An all out free-for-all might still have been avoided, but was instead partially spurred on by a mix-up in orders. Fearing the worst, the ship's executive officer, Commander Ben Cloud, part black and part Indian, ordered all the blacks involved to the stern of the ship and the Marine guards toward the bow. A minute later, the captain countermanded the order, according to one witness, barking into the intercom "something like, 'If someone were to write a book on this cruise, this would have to be the most f--ed-up chapter. The exo has been misinformed. Problems are not as bad as they seem. Everyone go about their business.' "

Bites. Their business, at that point, was rioting. Armed with tie-down chains, clubs, knives and tools, groups of both whites and blacks rampaged through the berthing quarters of the ship. When the fighting subsided six hours later, 40 whites and six blacks were injured. During the fight, one black was struggling with a white Marine when the Marine took a bite out of the black's leg. "If a black comes in here with a human bite on his leg, I want to know about it," the Marine told a hospital corpsman later. A black did show up with a leg bite and was immediately arrested.

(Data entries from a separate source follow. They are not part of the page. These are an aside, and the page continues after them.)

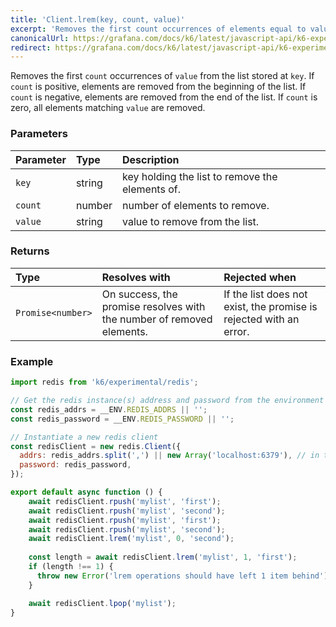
 ```yaml
---
title: 'Client.lrem(key, count, value)'
excerpt: 'Removes the first count occurrences of elements equal to value from the list stored at `key`.'
canonicalUrl: https://grafana.com/docs/k6/latest/javascript-api/k6-experimental/redis/client/client-lrem/
redirect: https://grafana.com/docs/k6/latest/javascript-api/k6-experimental/redis/client/client-lrem/
---
```


Removes the first `count` occurrences of `value` from the list stored at `key`. If `count` is positive, elements are removed from the beginning of the list. If `count` is negative, elements are removed from the end of the list. If `count` is zero, all elements matching `value` are removed.

### Parameters

| Parameter | Type   | Description                                     |
| :-------- | :----- | :---------------------------------------------- |
| `key`     | string | key holding the list to remove the elements of. |
| `count`   | number | number of elements to remove.                   |
| `value`   | string | value to remove from the list.                  |


### Returns

| Type              | Resolves with                                                         | Rejected when                                                      |
| :---------------- | :-------------------------------------------------------------------- | :----------------------------------------------------------------- |
| `Promise<number>` | On success, the promise resolves with the number of removed elements. | If the list does not exist, the promise is rejected with an error. |

### Example

<CodeGroup labels={[]}>

```javascript
import redis from 'k6/experimental/redis';

// Get the redis instance(s) address and password from the environment
const redis_addrs = __ENV.REDIS_ADDRS || '';
const redis_password = __ENV.REDIS_PASSWORD || '';

// Instantiate a new redis client
const redisClient = new redis.Client({
  addrs: redis_addrs.split(',') || new Array('localhost:6379'), // in the form of 'host:port', separated by commas
  password: redis_password,
});

export default async function () {
    await redisClient.rpush('mylist', 'first');
    await redisClient.rpush('mylist', 'second');
    await redisClient.rpush('mylist', 'first');
    await redisClient.rpush('mylist', 'second');
    await redisClient.lrem('mylist', 0, 'second');
    
    const length = await redisClient.lrem('mylist', 1, 'first');
    if (length !== 1) {
      throw new Error('lrem operations should have left 1 item behind');
    }

    await redisClient.lpop('mylist');
}
```

</CodeGroup> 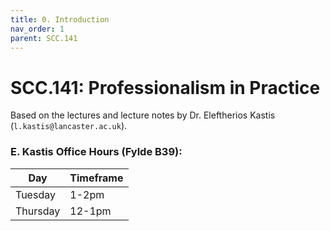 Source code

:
 ```yaml
---
title: 0. Introduction
nav_order: 1
parent: SCC.141
---
```

# SCC.141: Professionalism in Practice

Based on the lectures and lecture notes by Dr. Eleftherios Kastis (`l.kastis@lancaster.ac.uk`).
### E. Kastis Office Hours (Fylde B39):

| Day      | Timeframe |
| -------- | --------- |
| Tuesday  | 1-2pm     |
| Thursday | 12-1pm    |
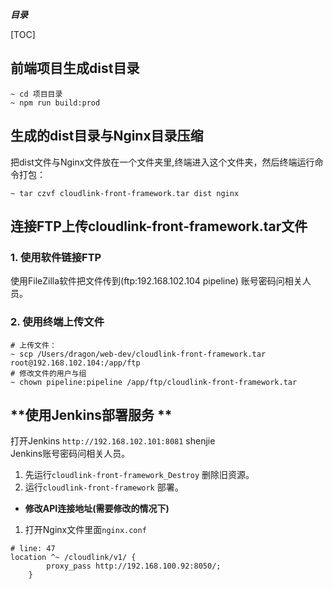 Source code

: ***目录***

[TOC]

## **前端项目生成dist目录**   

```
~ cd 项目目录
~ npm run build:prod
```   
## **生成的dist目录与Nginx目录压缩**  

把dist文件与Nginx文件放在一个文件夹里,终端进入这个文件夹，然后终端运行命令打包：   
```
~ tar czvf cloudlink-front-framework.tar dist nginx
```    
## **连接FTP上传cloudlink-front-framework.tar文件**

### **1. 使用软件链接FTP**    

使用FileZilla软件把文件传到(ftp:192.168.102.104 pipeline)
账号密码问相关人员。     

### **2. 使用终端上传文件**    

```
# 上传文件： 
~ scp /Users/dragon/web-dev/cloudlink-front-framework.tar root@192.168.102.104:/app/ftp
# 修改文件的用户与组
~ chown pipeline:pipeline /app/ftp/cloudlink-front-framework.tar
```

## **使用Jenkins部署服务 ** 

打开Jenkins `http://192.168.102.101:8081`  shenjie      
Jenkins账号密码问相关人员。       
1. 先运行`cloudlink-front-framework_Destroy` 删除旧资源。    
2. 运行`cloudlink-front-framework` 部署。    

* **修改API连接地址(需要修改的情况下)**    

1. 打开Nginx文件里面`nginx.conf`     

```
# line: 47
location ^~ /cloudlink/v1/ {
	    proxy_pass http://192.168.100.92:8050/; 
	}
``` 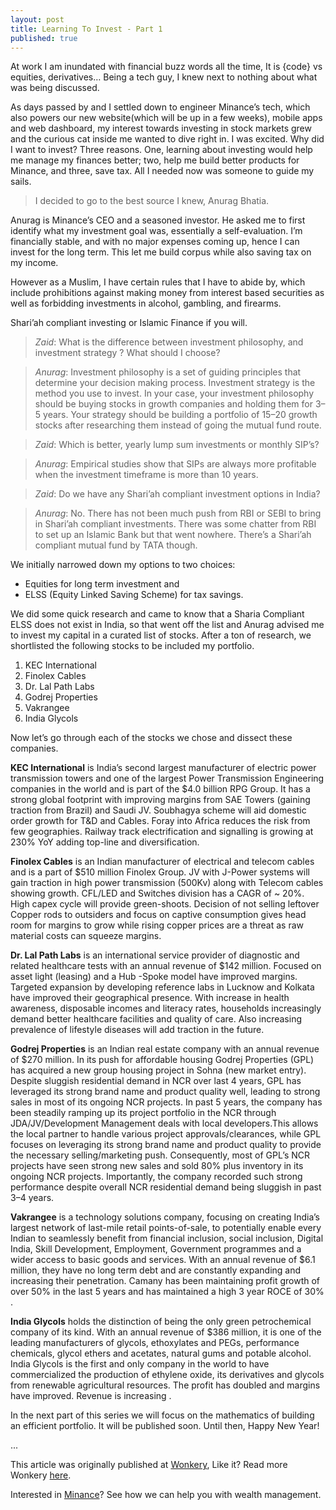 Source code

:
 ```yaml
---
layout: post
title: Learning To Invest - Part 1
published: true
---
```


At work I am inundated with financial buzz words all the time, It is {code} vs equities, derivatives… Being a tech guy, I knew next to nothing about what was being discussed.

As days passed by and I settled down to engineer Minance’s tech, which also powers our new website(which will be up in a few weeks), mobile apps and web dashboard, my interest towards investing in stock markets grew and the curious cat inside me wanted to dive right in. I was excited. Why did I want to invest? Three reasons. One, learning about investing would help me manage my finances better; two, help me build better products for Minance, and three, save tax. All I needed now was someone to guide my sails.

>I decided to go to the best source I knew, Anurag Bhatia.

Anurag is Minance’s CEO and a seasoned investor. He asked me to first identify what my investment goal was, essentially a self-evaluation. I’m financially stable, and with no major expenses coming up, hence I can invest for the long term. This let me build corpus while also saving tax on my income.

However as a Muslim, I have certain rules that I have to abide by, which include prohibitions against making money from interest based securities as well as forbidding investments in alcohol, gambling, and firearms.

Shari’ah compliant investing or Islamic Finance if you will.


>*Zaid*: What is the difference between investment philosophy, and investment strategy ? What should I choose?

>*Anurag*: Investment philosophy is a set of guiding principles that determine your decision making process. Investment strategy is the method you use to invest. In your case, your investment philosophy should be buying stocks in growth companies and holding them for 3–5 years. Your strategy should be building a portfolio of 15–20 growth stocks after researching them instead of going the mutual fund route.

>*Zaid*: Which is better, yearly lump sum investments or monthly SIP’s?

>*Anurag*: Empirical studies show that SIPs are always more profitable when the investment timeframe is more than 10 years.

>*Zaid*: Do we have any Shari’ah compliant investment options in India?

>*Anurag*: No. There has not been much push from RBI or SEBI to bring in Shari’ah compliant investments. There was some chatter from RBI to set up an Islamic Bank but that went nowhere. There’s a Shari’ah compliant mutual fund by TATA though.

We initially narrowed down my options to two choices:
- Equities for long term investment and
- ELSS (Equity Linked Saving Scheme) for tax savings.

We did some quick research and came to know that a Sharia Compliant ELSS does not exist in India, so that went off the list and Anurag advised me to invest my capital in a curated list of stocks. After a ton of research, we shortlisted the following stocks to be included my portfolio.

1. KEC International
2. Finolex Cables
3. Dr. Lal Path Labs
4. Godrej Properties
5. Vakrangee
6. India Glycols

Now let’s go through each of the stocks we chose and dissect these companies.

**KEC International** is India’s second largest manufacturer of electric power transmission towers and one of the largest Power Transmission Engineering companies in the world and is part of the $4.0 billion RPG Group.
It has a strong global footprint with improving margins from SAE Towers (gaining traction from Brazil) and Saudi JV. Soubhagya scheme will aid domestic order growth for T&D and Cables. Foray into Africa reduces the risk from few geographies. Railway track electrification and signalling is growing at 230% YoY adding top-line and diversification.

**Finolex Cables** is an Indian manufacturer of electrical and telecom cables and is a part of $510 million Finolex Group. JV with J-Power systems will gain traction in high power transmission (500Kv) along with Telecom cables showing growth. CFL/LED and Switches division has a CAGR of ~ 20%. High capex cycle will provide green-shoots. Decision of not selling leftover Copper rods to outsiders and focus on captive consumption gives head room for margins to grow while rising copper prices are a threat as raw material costs can squeeze margins.

**Dr. Lal Path Labs** is an international service provider of diagnostic and related healthcare tests with an annual revenue of $142 million. Focused on asset light (leasing) and a Hub -Spoke model have improved margins. Targeted expansion by developing reference labs in Lucknow and Kolkata have improved their geographical presence. With increase in health awareness, disposable incomes and literacy rates, households increasingly demand better healthcare facilities and quality of care. Also increasing prevalence of lifestyle diseases will add traction in the future.

**Godrej Properties** is an Indian real estate company with an annual revenue of $270 million. In its push for affordable housing Godrej Properties (GPL) has acquired a new group housing project in Sohna (new market entry). Despite sluggish residential demand in NCR over last 4 years, GPL has leveraged its strong brand name and product quality well, leading to strong sales in most of its ongoing NCR projects. In past 5 years, the company has been steadily ramping up its project portfolio in the NCR through JDA/JV/Development Management deals with local developers.This allows the local partner to handle various project approvals/clearances, while GPL focuses on leveraging its strong brand name and product quality to provide the necessary selling/marketing push. Consequently, most of GPL’s NCR projects have seen strong new sales and sold 80% plus inventory in its ongoing NCR projects. Importantly, the company recorded such strong performance despite overall NCR residential demand being sluggish in past 3–4 years.

**Vakrangee** is a technology solutions company, focusing on creating India’s largest network of last-mile retail points-of-sale, to potentially enable every Indian to seamlessly benefit from financial inclusion, social inclusion, Digital India, Skill Development, Employment, Government programmes and a wider access to basic goods and services. With an annual revenue of $6.1 million, they have no long term debt and are constantly expanding and increasing their penetration. Camany has been maintaining profit growth of over 50% in the last 5 years and has maintained a high 3 year ROCE of 30% .

**India Glycols** holds the distinction of being the only green petrochemical company of its kind. With an annual revenue of $386 million, it is one of the leading manufacturers of glycols, ethoxylates and PEGs, performance chemicals, glycol ethers and acetates, natural gums and potable alcohol. India Glycols is the first and only company in the world to have commercialized the production of ethylene oxide, its derivatives and glycols from renewable agricultural resources. The profit has doubled and margins have improved. Revenue is increasing .

In the next part of this series we will focus on the mathematics of building an efficient portfolio. It will be published soon. Until then, Happy New Year!

...

This article was originally published at [Wonkery](https://wonkery.minance.com/learning-to-invest-in-the-indian-stock-market-with-anurag-bhatia-part-1-4332e051d9d7), Like it? Read more Wonkery [here](https://wonkery.minance.com/).

Interested in [Minance](http://www.minance.com)? See how we can help you with wealth management.
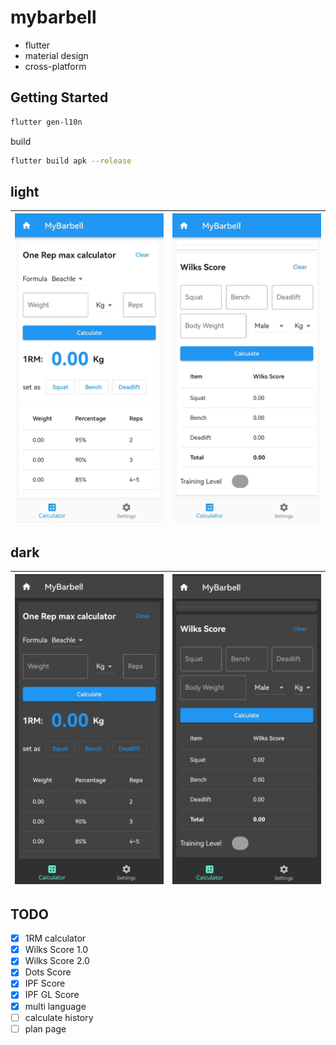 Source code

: # mybarbell

- flutter
- material design
- cross-platform


## Getting Started

```bash
flutter gen-l10n
```

build

```bash
flutter build apk --release
```

## light

| ![](./images/light/1.jpg) | ![](./images/light/2.jpg) |
|---------------------------|---------------------------|

## dark
| ![](./images/dark/1.jpg) | ![](./images/dark/2.jpg) |
|--------------------------|--------------------------|


## TODO

- [x] 1RM calculator
- [x] Wilks Score 1.0
- [x] Wilks Score 2.0
- [x] Dots Score
- [x] IPF Score
- [x] IPF GL Score
- [x] multi language
- [ ] calculate history
- [ ] plan page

A congressional subcommittee is currently investigating the Kitty Hawk riot, along with racial outbreaks on the carrier Constellation and the oiler Hassayampa, to determine whether or not such problems stem from a lack of discipline in the Navy. Meanwhile, the manner in which the Kitty Hawk conducts its courts-martial will also be watched carefully. A biracial Pentagon task-force report on military justice, released last week by Secretary of Defense Melvin Laird, charged that there was a definite pattern of discrimination against blacks in the meting out of punishment. The report gave substance to black sailors' claims that recent riots have been fueled by discrimination; it also lent credence to recent statements by Elmo Zumwalt, chief of naval operations, who has attributed such insurrections to the fact that the Navy's "middle management" has not carried out his myriad programs to ease racial tension, rather than to any lack of discipline that could be traced to his reforms of traditional Navy regulations.